Before using this method, you must set PGAUTH=cert.
This method compares the CN attribute of the certificate to the requested database user name, and if they match, the login is allowed. For example:
hostssl configdb postgres 10.31.0.50/32 cert
If you are using mutual TLS, you must provide a client certificate and a key file. The username and the CN of the certificate should match. However, if you want to allow the situation in which the certificate's CN is different from the requested database user name, you can use what is called username mapping, with which you map the CN name to the requested PostgreSQL username using the pg_ident.conf file, as follows:
In the pg_hba.conf file, use the map option to set a map name for the client connection, such as map=<mapname>. For example:
hostssl configdb postgres 10.31.0.50/32 cert map=dbname
Then, in the pg_ident.conf, add the mapping information. For example:
# MAPNAME SYSTEM-USERNAME PG-USERNAME dbname localuser postgres
- MAPNAME is the value of the map option in the pg_hba.conf.
- SYSTEM-USERNAME is the detected user name of the client from CN
- PG-USERNAME is the requested PostgreSQL user name.
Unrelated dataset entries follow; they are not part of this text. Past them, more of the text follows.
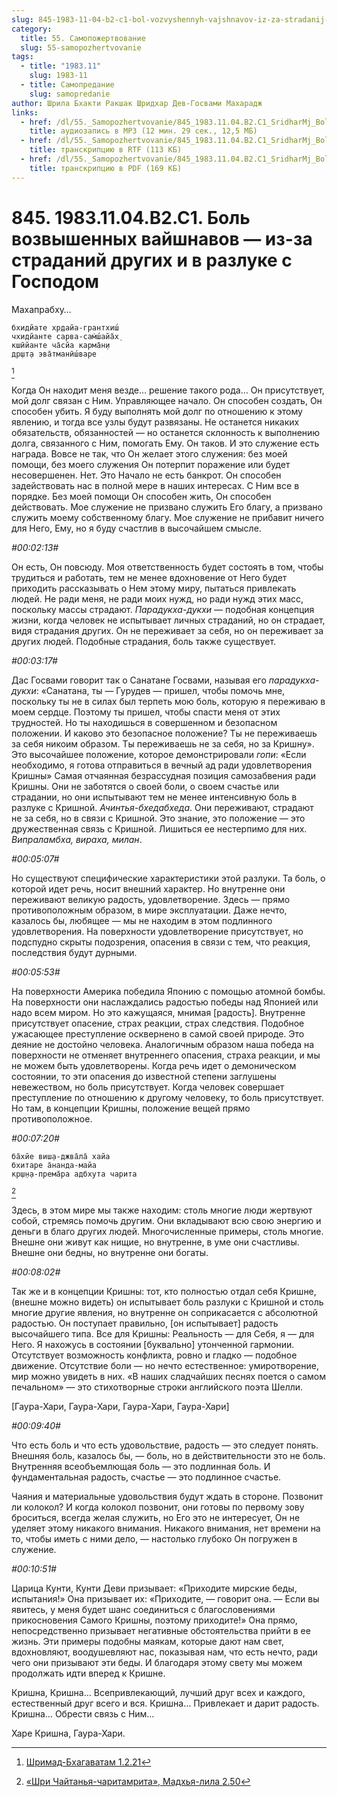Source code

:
 ```yaml
---
slug: 845-1983-11-04-b2-c1-bol-vozvyshennyh-vajshnavov-iz-za-stradanij-drugih-i-v-razluke-s-gospodom
category:
  title: 55. Самопожертвование
  slug: 55-samopozhertvovanie
tags:
  - title: "1983.11"
    slug: 1983-11
  - title: Самопредание
    slug: samopredanie
author: Шрила Бхакти Ракшак Шридхар Дев-Госвами Махарадж
links:
  - href: /dl/55._Samopozhertvovanie/845_1983.11.04.B2.C1_SridharMj_Bol_vozvyshennyh_vajshnavov--iz_za_stradanij_drugih_i_v_razluke_s_Gospodom.mp3
    title: аудиозапись в MP3 (12 мин. 29 сек., 12,5 МБ)
  - href: /dl/55._Samopozhertvovanie/845_1983.11.04.B2.C1_SridharMj_Bol_vozvyshennyh_vajshnavov--iz_za_stradanij_drugih_i_v_razluke_s_Gospodom.rtf
    title: транскрипцию в RTF (113 КБ)
  - href: /dl/55._Samopozhertvovanie/845_1983.11.04.B2.C1_SridharMj_Bol_vozvyshennyh_vajshnavov--iz_za_stradanij_drugih_i_v_razluke_s_Gospodom.pdf
    title: транскрипцию в PDF (169 КБ)
---
```


# 845. 1983.11.04.B2.C1. Боль возвышенных вайшнавов — из-за страданий других и в разлуке с Господом

Махапрабху…

    бхидйате хр̣дайа-грантхиш́
    чхидйанте сарва-сам̇ш́айа̄х̣
    кшӣйанте ча̄сйа карма̄н̣и
    др̣шт̣а эва̄тманӣш́варе
[^_ftn1]

Когда Он находит меня везде… решение такого рода… Он присутствует, мой долг связан с Ним. Управляющее начало. Он способен создать, Он способен убить. Я буду выполнять мой долг по отношению к этому явлению, и тогда все узлы будут развязаны. Не останется никаких обязательств, обязанностей — но останется склонность к выполнению долга, связанного с Ним, помогать Ему. Он таков. И это служение есть награда. Вовсе не так, что Он желает этого служения: без моей помощи, без моего служения Он потерпит поражение или будет несовершенен. Нет. Это Начало не есть банкрот. Он способен задействовать нас в полной мере в наших интересах. С Ним все в порядке. Без моей помощи Он способен жить, Он способен действовать. Мое служение не призвано служить Его благу, а призвано служить моему собственному благу. Мое служение не прибавит ничего для Него, Ему, но я буду счастлив в высочайшем смысле.

*#00:02:13#*

Он есть, Он повсюду. Моя ответственность будет состоять в том, чтобы трудиться и работать, тем не менее вдохновение от Него будет приходить рассказывать о Нем этому миру, пытаться привлекать людей. Не ради меня, не ради моих нужд, но ради нужд этих масс, поскольку массы страдают. *Парадукха-дукхи* — подобная концепция жизни, когда человек не испытывает личных страданий, но он страдает, видя страдания других. Он не переживает за себя, но он переживает за других людей. Подобные страдания, боль также существует.

*#00:03:17#*

Дас Госвами говорит так о Санатане Госвами, называя его *парадукха-дукхи*: «Санатана, ты — Гурудев — пришел, чтобы помочь мне, поскольку ты не в силах был терпеть мою боль, которую я переживаю в моем сердце. Поэтому ты пришел, чтобы спасти меня от этих трудностей. Но ты находишься в совершенном и безопасном положении. И каково это безопасное положение? Ты не переживаешь за себя никоим образом. Ты переживаешь не за себя, но за Кришну». Это высочайшее положение, которое демонстрировали *гопи*: «Если необходимо, я готова отправиться в вечный ад ради удовлетворения Кришны» Самая отчаянная безрассудная позиция самозабвения ради Кришны. Они не заботятся о своей боли, о своем счастье или страдании, но они испытывают тем не менее интенсивную боль в разлуке с Кришной. *Ачинтья-бхедабхеда*. Они переживают, страдают не за себя, но в связи с Кришной. Это знание, это положение — это дружественная связь с Кришной. Лишиться ее нестерпимо для них. *Випраламбха, вираха, милан*.

*#00:05:07#*

Но существуют специфические характеристики этой разлуки. Та боль, о которой идет речь, носит внешний характер. Но внутренне они переживают великую радость, удовлетворение. Здесь — прямо противоположным образом, в мире эксплуатации. Даже нечто, казалось бы, любящее — мы не находим в этом подлинного удовлетворения. На поверхности удовлетворение присутствует, но подспудно скрыты подозрения, опасения в связи с тем, что реакция, последствия будут дурными.

*#00:05:53#*

На поверхности Америка победила Японию с помощью атомной бомбы. На поверхности они наслаждались радостью победы над Японией или надо всем миром. Но это кажущаяся, мнимая [радость]. Внутренне присутствует опасение, страх реакции, страх следствия. Подобное ужасающее преступление осквернено в самой своей природе. Это деяние не достойно человека. Аналогичным образом наша победа на поверхности не отменяет внутреннего опасения, страха реакции, и мы не можем быть удовлетворены. Когда речь идет о демоническом состоянии, то эти опасения до известной степени заглушены невежеством, но боль присутствует. Когда человек совершает преступление по отношению к другому человеку, то боль присутствует. Но там, в концепции Кришны, положение вещей прямо противоположное.

*#00:07:20#*

    ба̄хйe виш̣а-джва̄ла̄ хайа
    бхитаре а̄нанда-майа
    кр̣ш̣н̣а-према̄ра адбхута чарита
[^_ftn2]

Здесь, в этом мире мы также находим: столь многие люди жертвуют собой, стремясь помочь другим. Они вкладывают всю свою энергию и деньги в благо других людей. Многочисленные примеры, столь многие. Внешне они живут как нищие, но внутренне, в уме они счастливы. Внешне они бедны, но внутренне они богаты.

*#00:08:02#*

Так же и в концепции Кришны: тот, кто полностью отдал себя Кришне, (внешне можно видеть) он испытывает боль разлуки с Кришной и столь многие другие явления, но внутренне он соприкасается с абсолютной радостью. Он поступает правильно, [он испытывает] радость высочайшего типа. Все для Кришны: Реальность — для Себя, я — для Него. Я нахожусь в состоянии [буквально] утонченной гармонии. Отсутствует возможность конфликта, ровно и гладко — подобное движение. Отсутствие боли — но нечто естественное: умиротворение, мир можно увидеть в них. «В наших сладчайших песнях поется о самом печальном» — это стихотворные строки английского поэта Шелли.

[Гаура-Хари, Гаура-Хари, Гаура-Хари, Гаура-Хари]

*#00:09:40#*

Что есть боль и что есть удовольствие, радость — это следует понять. Внешняя боль, казалось бы, — боль, но в действительности это не боль. Внутренняя всеобъемлющая боль — это подлинная боль. И фундаментальная радость, счастье — это подлинное счастье.

Чаяния и материальные удовольствия будут ждать в стороне. Позвонит ли колокол? И когда колокол позвонит, они готовы по первому зову броситься, всегда желая служить, но Его это не интересует, Он не уделяет этому никакого внимания. Никакого внимания, нет времени на то, чтобы иметь с ними дело, — настолько глубоко Он погружен в служение.

*#00:10:51#*

Царица Кунти, Кунти Деви призывает: «Приходите мирские беды, испытания!» Она призывает их: «Приходите, — говорит она. — Если вы явитесь, у меня будет шанс соединиться с благословениями прикосновения Самого Кришны, поэтому приходите!» Она прямо, непосредственно призывает негативные обстоятельства прийти в ее жизнь. Эти примеры подобны маякам, которые дают нам свет, вдохновляют, воодушевляют нас, показывая нам, что есть нечто, ради чего они призывают эти беды. И благодаря этому свету мы можем продолжать идти вперед к Кришне.

Кришна, Кришна… Всепривлекающий, лучший друг всех и каждого, естественный друг всего и вся. Кришна… Привлекает и дарит радость. Кришна… Обрести связь с Ним…

Харе Кришна, Гаура-Хари.



[^_ftn1]: [Шримад-Бхагаватам 1.2.21](../notes/shrimad-bhagavatam/shrimad-bhagavatam-1-2-21.md)

[^_ftn2]: [«Шри Чайтанья-чаритамрита», Мадхья-лила 2.50](../notes/shri-chajtanya-charitamrita-madhya-lila/shri-chajtanya-charitamrita-madhya-lila-2-50.md)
Using PostgreSQL Databases with National Languages
Single Language Deployment
You must create all PostgreSQL databases using the same character set, for example WIN1252. You must select encoding that matches Microsoft Windows Operating System default encoding for the selected language so applications, like Interaction Routing Designer, display data correctly.
On every host that has Genesys applications accessing PostgreSQL databases, make sure that the language and encoding environment variable (or the settings for non-Unicode applications, if you are using Windows) is set to match character encoding of data in the PostgreSQL database. If there is a discrepancy between the encoding that the database and the local client are using, set the environment variable PGCLIENTENCODING on the host where the client software is running to match the database (for example, PGCLIENTENCODING=Win1252), based on the following table:
|GBK||Extended National Standard||Simplified Chinese||No||1-2||WIN936, Windows936|
|ISO_8859_5||ISO 8859-5, ECMA 113||Latin/Cyrillic||Yes||1|
|ISO_8859_6||ISO 8859-6, ECMA 114||Latin/Arabic||Yes||1|
|ISO_8859_7||ISO 8859-7, ECMA 118||Latin/Greek||Yes||1|
|ISO_8859_8||ISO 8859-8, ECMA 121||Latin/Hebrew||Yes||1|
|LATIN1||ISO 8859-1, ECMA 94||Western European||Yes||1||ISO88591|
|LATIN2||ISO 8859-2, ECMA 94||Central European||Yes||1||ISO88592|
|LATIN3||ISO 8859-3, ECMA 94||South European||Yes||1||ISO88593|
|LATIN4||ISO 8859-4, ECMA 94||North European||Yes||1||ISO88594|
|LATIN5||ISO 8859-9, ECMA 128||Turkish||Yes||1||ISO88599|
|LATIN6||ISO 8859-10, ECMA 144||Nordic||Yes||1||ISO885910|
|LATIN9||ISO 8859-15||LATIN1 with Euro and accents||Yes||1||ISO885915|
|LATIN10||ISO 8859-16, ASRO SR 14111||Romanian||Yes||1||ISO885916|
|SJIS||Shift JIS||Japanese||No||1-2||Mskanji, ShiftJIS, WIN932, Windows932|
|UHC||Unified Hangul Code||Korean||No||1-2||WIN949, Windows949|
|WIN1250||Windows CP1250||Central European||Yes||1|
|WIN1252||Windows CP1252||Western European||Yes||1|
|WIN1258||Windows CP1258||Vietnamese||Yes||1||ABC, TCVN, TCVN5712, VSCII|
For more information, refer to PostgreSQL documentation here.
With the environment set up this way, you can use character data in a single language (such as French) for all information stored and transmitted between Genesys applications.
Multiple Languages Deployment
To enable storage and processing of data in multiple languages using a PostgreSQL database, you must create all your database instances using the UTF8 character set.